Task description
The exercise calls for every entry that follows to be repeated exactly.
----
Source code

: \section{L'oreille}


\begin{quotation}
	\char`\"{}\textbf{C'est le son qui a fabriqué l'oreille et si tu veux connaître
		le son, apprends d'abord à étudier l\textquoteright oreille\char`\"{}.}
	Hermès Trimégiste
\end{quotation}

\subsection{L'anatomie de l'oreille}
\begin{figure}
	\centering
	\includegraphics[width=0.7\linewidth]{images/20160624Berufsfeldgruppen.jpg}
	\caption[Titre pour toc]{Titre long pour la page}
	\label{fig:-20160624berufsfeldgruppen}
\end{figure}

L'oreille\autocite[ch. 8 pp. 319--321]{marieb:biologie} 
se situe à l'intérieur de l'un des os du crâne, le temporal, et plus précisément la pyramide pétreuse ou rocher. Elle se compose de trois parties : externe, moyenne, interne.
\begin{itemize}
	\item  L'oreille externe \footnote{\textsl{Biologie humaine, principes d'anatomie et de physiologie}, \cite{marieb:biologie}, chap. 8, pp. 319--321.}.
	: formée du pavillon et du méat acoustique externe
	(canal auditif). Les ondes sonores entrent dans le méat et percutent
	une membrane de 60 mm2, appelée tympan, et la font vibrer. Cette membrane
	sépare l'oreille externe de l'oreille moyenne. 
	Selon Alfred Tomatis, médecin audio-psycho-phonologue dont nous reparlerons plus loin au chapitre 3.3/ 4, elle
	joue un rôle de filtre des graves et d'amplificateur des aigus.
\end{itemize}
----
Written reply
Source code

: \section{L'oreille}


\begin{quotation}
	\char`\"{}\textbf{C'est le son qui a fabriqué l'oreille et si tu veux connaître
		le son, apprends d'abord à étudier l\textquoteright oreille\char`\"{}.}
	Hermès Trimégiste
\end{quotation}

\subsection{L'anatomie de l'oreille}
\begin{figure}
	\centering
	\includegraphics[width=0.7\linewidth]{images/20160624Berufsfeldgruppen.jpg}
	\caption[Titre pour toc]{Titre long pour la page}
	\label{fig:-20160624berufsfeldgruppen}
\end{figure}

L'oreille\autocite[ch. 8 pp. 319--321]{marieb:biologie} 
se situe à l'intérieur de l'un des os du crâne, le temporal, et plus précisément la pyramide pétreuse ou rocher. Elle se compose de trois parties : externe, moyenne, interne.
\begin{itemize}
	\item  L'oreille externe \footnote{\textsl{Biologie humaine, principes d'anatomie et de physiologie}, \cite{marieb:biologie}, chap. 8, pp. 319--321.}.
	: formée du pavillon et du méat acoustique externe
	(canal auditif). Les ondes sonores entrent dans le méat et percutent
	une membrane de 60 mm2, appelée tympan, et la font vibrer. Cette membrane
	sépare l'oreille externe de l'oreille moyenne. 
	Selon Alfred Tomatis, médecin audio-psycho-phonologue dont nous reparlerons plus loin au chapitre 3.3/ 4, elle
	joue un rôle de filtre des graves et d'amplificateur des aigus.
\end{itemize}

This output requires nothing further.